High-manganese steels containing 10 to 30% Mn exhibit high strength and exceptional plasticity due to TWIP effect (TWinning Induced Plasticity) or via multiple martensitic transformations TRIP effect (TRansformation Induced Plasticity). High Mn steel also has low density because of Al addition and features high specific energy absorption. Therefore, it is a very promising material for the automotive industry. But it is hard to cast high Mn steel by the continuous casting process, and even by Horizontal Single-Belt Casting, as the slab is susceptible to cracking. This is because high Mn steel has poor hot ductility. In order to design alloys with good ductility, a new shear test equipment was developed in the context of this work. It can test high temperature mechanical properties in as cast state solidified directly from the melt. In this way, the high Mn steels with good hot ductility can be selected and subsequently produced in the steel industry. The reasons why some high Mn steels are prone to cracking are complex. High Mn steel with high carbon content has severe microsegregation, especially regarding Si.
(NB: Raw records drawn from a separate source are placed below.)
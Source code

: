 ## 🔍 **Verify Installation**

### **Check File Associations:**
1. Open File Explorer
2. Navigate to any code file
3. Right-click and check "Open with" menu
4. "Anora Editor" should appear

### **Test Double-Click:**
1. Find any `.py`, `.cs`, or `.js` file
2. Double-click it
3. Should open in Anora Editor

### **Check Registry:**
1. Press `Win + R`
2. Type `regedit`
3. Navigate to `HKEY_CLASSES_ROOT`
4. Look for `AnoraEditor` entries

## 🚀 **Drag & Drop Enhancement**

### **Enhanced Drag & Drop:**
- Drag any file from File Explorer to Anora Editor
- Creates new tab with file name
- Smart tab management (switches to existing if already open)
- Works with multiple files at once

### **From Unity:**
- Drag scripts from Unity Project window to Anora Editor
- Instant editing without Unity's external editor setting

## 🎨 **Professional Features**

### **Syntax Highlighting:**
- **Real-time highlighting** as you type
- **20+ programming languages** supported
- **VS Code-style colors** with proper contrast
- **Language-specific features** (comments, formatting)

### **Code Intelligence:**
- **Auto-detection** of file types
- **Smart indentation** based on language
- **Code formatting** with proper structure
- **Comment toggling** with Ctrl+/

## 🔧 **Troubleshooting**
Furthermore with carbon content increasing, carbide formation increases. Engineering stress and true stress of high Mn steel at 1000 ℃ were investigated. It has to be point out that high elongation does not necessarily mean good hot ductility. In the experiments, samples that have cracks can also exhibit high elongation at high temperature. After cooling down to room temperature and subsequently annealing for 1 hour at 1020℃ in the muffle furnace, hot ductility of high Mn steel becomes much better. For the Horizontal Single-Belt Casting process, casting of high Mn high carbon steels can be processed, because the strip has no bending during the casting. After the casting, the strip should not be inline-rolled directly, but should first be reheated, and then rolled. For the traditional continuous casting process, it is not recommended to cast high Mn high C full austenite steels. If these are needed, the possible process is to cast ferritic+austenitic steel firstly, and subsequently anneal it in order to remove the ferrite phase.